(Given records)
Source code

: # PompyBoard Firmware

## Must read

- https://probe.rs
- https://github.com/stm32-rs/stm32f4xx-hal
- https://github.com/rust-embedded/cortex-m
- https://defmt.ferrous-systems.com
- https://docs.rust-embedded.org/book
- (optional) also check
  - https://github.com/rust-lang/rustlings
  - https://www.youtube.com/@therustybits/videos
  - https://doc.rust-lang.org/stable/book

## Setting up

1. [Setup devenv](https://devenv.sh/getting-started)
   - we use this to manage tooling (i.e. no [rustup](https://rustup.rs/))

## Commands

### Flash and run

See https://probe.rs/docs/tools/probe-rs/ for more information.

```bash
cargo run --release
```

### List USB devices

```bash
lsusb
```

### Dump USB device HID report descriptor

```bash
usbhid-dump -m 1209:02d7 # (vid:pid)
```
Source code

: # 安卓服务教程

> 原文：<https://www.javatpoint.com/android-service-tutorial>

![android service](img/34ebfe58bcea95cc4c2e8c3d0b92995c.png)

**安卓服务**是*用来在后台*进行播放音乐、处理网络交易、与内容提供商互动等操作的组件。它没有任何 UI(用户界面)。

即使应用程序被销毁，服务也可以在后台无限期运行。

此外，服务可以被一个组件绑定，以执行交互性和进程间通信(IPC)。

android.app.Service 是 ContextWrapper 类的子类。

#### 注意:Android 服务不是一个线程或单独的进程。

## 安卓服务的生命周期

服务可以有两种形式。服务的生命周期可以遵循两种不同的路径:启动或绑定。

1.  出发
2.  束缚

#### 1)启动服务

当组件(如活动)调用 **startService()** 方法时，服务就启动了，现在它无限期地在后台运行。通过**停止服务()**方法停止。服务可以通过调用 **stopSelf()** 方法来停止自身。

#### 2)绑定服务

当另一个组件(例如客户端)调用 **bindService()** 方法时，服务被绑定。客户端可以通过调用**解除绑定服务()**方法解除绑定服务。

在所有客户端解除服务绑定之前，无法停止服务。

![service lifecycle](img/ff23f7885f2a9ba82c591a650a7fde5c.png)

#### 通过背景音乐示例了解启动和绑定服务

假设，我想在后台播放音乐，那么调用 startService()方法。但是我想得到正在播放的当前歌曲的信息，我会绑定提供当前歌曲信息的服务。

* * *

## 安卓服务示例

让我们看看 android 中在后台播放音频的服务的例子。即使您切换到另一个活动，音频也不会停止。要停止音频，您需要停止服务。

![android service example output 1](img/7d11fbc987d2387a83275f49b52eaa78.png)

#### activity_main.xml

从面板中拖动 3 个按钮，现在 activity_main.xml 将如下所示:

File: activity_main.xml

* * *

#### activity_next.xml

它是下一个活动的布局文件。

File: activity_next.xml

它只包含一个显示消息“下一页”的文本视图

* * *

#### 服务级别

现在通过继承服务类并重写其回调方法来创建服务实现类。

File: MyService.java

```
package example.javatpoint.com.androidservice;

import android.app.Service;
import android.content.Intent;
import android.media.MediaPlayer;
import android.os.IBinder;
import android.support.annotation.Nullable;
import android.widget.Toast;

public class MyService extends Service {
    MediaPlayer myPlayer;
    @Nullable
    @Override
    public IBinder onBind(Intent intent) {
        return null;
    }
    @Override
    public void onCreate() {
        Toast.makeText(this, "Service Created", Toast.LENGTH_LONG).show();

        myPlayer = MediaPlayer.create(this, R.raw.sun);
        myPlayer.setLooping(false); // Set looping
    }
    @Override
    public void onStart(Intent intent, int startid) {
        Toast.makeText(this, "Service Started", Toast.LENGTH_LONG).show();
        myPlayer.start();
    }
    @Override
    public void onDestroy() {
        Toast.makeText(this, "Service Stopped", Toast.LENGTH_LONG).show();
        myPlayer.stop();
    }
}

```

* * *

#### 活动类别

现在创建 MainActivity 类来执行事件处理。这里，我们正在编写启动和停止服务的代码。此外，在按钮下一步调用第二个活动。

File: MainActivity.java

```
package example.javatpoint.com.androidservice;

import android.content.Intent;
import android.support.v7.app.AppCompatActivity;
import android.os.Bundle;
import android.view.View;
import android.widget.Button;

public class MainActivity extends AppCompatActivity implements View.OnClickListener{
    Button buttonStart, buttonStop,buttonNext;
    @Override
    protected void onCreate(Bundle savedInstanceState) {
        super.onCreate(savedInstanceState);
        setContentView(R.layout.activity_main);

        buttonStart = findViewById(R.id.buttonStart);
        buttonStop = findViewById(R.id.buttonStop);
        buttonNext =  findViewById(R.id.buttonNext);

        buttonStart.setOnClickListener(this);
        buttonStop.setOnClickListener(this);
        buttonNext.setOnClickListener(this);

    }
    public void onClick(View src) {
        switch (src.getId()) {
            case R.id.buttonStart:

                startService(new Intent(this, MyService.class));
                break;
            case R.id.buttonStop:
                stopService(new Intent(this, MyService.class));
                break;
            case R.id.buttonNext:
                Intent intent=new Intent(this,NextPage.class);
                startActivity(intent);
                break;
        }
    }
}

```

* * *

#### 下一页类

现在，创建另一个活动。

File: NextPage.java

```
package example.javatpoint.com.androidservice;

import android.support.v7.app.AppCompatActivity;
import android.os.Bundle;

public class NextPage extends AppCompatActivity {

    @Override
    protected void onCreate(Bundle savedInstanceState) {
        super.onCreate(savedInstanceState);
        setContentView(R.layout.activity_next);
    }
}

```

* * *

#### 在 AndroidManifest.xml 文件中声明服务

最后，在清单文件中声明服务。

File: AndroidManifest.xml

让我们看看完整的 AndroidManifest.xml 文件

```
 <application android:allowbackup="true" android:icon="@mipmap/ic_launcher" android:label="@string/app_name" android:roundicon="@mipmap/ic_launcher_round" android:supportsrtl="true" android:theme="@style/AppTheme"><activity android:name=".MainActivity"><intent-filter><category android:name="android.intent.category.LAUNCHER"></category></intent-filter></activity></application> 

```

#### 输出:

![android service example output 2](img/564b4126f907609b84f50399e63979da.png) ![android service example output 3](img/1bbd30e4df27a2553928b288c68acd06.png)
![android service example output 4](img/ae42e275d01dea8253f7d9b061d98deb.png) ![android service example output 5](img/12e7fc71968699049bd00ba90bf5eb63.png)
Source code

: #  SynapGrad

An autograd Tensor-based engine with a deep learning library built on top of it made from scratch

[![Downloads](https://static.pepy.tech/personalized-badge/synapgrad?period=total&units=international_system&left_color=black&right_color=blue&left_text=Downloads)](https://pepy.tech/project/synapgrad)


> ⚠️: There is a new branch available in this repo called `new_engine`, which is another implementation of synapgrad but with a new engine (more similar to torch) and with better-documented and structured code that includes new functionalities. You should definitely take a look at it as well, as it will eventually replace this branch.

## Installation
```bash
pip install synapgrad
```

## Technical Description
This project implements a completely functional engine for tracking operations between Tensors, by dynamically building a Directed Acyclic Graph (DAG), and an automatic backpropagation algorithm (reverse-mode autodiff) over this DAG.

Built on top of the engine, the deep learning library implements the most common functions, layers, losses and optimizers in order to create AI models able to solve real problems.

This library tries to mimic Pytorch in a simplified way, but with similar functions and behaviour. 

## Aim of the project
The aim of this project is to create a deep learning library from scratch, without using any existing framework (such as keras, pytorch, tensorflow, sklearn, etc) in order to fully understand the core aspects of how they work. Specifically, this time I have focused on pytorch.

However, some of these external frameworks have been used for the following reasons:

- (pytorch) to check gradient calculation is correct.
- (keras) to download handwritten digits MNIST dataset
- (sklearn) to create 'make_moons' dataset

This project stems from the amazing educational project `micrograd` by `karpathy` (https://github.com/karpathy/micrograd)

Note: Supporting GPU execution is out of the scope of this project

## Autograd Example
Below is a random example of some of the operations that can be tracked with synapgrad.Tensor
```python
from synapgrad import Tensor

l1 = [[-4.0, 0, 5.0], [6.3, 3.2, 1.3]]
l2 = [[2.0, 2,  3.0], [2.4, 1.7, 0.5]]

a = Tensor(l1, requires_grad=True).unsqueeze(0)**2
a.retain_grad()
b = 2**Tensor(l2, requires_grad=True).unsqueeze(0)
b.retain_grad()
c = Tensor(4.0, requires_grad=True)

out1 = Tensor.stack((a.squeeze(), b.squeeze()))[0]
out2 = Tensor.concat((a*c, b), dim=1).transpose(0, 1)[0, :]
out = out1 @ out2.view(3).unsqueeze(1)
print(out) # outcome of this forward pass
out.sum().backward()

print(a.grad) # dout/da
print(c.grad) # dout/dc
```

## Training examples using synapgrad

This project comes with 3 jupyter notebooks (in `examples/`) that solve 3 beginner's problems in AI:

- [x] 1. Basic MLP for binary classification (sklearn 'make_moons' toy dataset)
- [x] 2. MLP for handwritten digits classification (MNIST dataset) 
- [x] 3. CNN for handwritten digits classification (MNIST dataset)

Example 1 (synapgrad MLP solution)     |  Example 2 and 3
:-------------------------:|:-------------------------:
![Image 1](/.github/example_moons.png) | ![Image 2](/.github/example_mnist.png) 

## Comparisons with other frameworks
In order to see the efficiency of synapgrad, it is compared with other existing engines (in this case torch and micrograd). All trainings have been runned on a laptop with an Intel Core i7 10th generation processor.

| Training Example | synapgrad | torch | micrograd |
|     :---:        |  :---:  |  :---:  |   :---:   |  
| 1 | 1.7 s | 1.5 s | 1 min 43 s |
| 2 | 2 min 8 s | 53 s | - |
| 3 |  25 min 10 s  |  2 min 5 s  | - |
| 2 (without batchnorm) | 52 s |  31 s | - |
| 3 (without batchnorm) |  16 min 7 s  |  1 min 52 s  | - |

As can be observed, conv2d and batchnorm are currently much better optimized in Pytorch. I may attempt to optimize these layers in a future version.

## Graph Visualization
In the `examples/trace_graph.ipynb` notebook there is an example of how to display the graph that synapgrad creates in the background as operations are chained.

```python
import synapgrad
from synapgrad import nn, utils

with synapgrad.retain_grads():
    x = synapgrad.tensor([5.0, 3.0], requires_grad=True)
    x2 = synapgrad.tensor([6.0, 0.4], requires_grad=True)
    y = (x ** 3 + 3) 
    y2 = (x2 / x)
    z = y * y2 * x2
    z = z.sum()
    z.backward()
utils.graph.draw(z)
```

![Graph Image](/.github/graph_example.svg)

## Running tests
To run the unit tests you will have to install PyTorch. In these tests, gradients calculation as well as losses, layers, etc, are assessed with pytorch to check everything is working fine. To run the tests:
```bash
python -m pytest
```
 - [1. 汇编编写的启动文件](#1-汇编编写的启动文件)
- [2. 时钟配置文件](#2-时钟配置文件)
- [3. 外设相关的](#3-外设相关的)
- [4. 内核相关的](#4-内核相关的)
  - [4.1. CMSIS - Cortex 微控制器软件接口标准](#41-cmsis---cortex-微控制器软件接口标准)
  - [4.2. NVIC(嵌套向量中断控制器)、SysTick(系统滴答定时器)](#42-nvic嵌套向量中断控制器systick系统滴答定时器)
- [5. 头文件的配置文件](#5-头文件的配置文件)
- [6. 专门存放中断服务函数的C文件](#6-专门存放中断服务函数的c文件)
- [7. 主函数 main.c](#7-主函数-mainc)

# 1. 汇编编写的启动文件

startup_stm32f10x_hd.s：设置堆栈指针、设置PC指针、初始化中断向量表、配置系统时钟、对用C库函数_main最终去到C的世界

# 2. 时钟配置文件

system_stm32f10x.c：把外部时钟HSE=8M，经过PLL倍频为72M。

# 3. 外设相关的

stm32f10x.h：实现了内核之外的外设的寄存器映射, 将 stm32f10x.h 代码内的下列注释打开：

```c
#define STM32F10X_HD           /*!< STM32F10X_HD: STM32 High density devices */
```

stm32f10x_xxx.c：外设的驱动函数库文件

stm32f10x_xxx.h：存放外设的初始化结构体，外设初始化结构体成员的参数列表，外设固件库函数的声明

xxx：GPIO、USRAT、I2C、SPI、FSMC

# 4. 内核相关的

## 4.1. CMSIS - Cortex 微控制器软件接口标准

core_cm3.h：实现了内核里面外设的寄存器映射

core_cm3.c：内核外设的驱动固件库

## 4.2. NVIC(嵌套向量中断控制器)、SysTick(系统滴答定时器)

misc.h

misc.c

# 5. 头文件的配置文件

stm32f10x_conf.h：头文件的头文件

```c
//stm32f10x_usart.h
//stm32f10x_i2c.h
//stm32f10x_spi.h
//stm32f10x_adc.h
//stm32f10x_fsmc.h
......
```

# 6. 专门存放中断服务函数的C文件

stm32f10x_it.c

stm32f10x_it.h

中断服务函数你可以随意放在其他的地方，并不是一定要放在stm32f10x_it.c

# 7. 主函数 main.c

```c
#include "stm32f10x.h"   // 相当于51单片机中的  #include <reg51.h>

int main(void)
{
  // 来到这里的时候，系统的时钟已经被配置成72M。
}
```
(End Given records)
Could you count how many lines in the records contain the word "show"? Only the number is needed.

3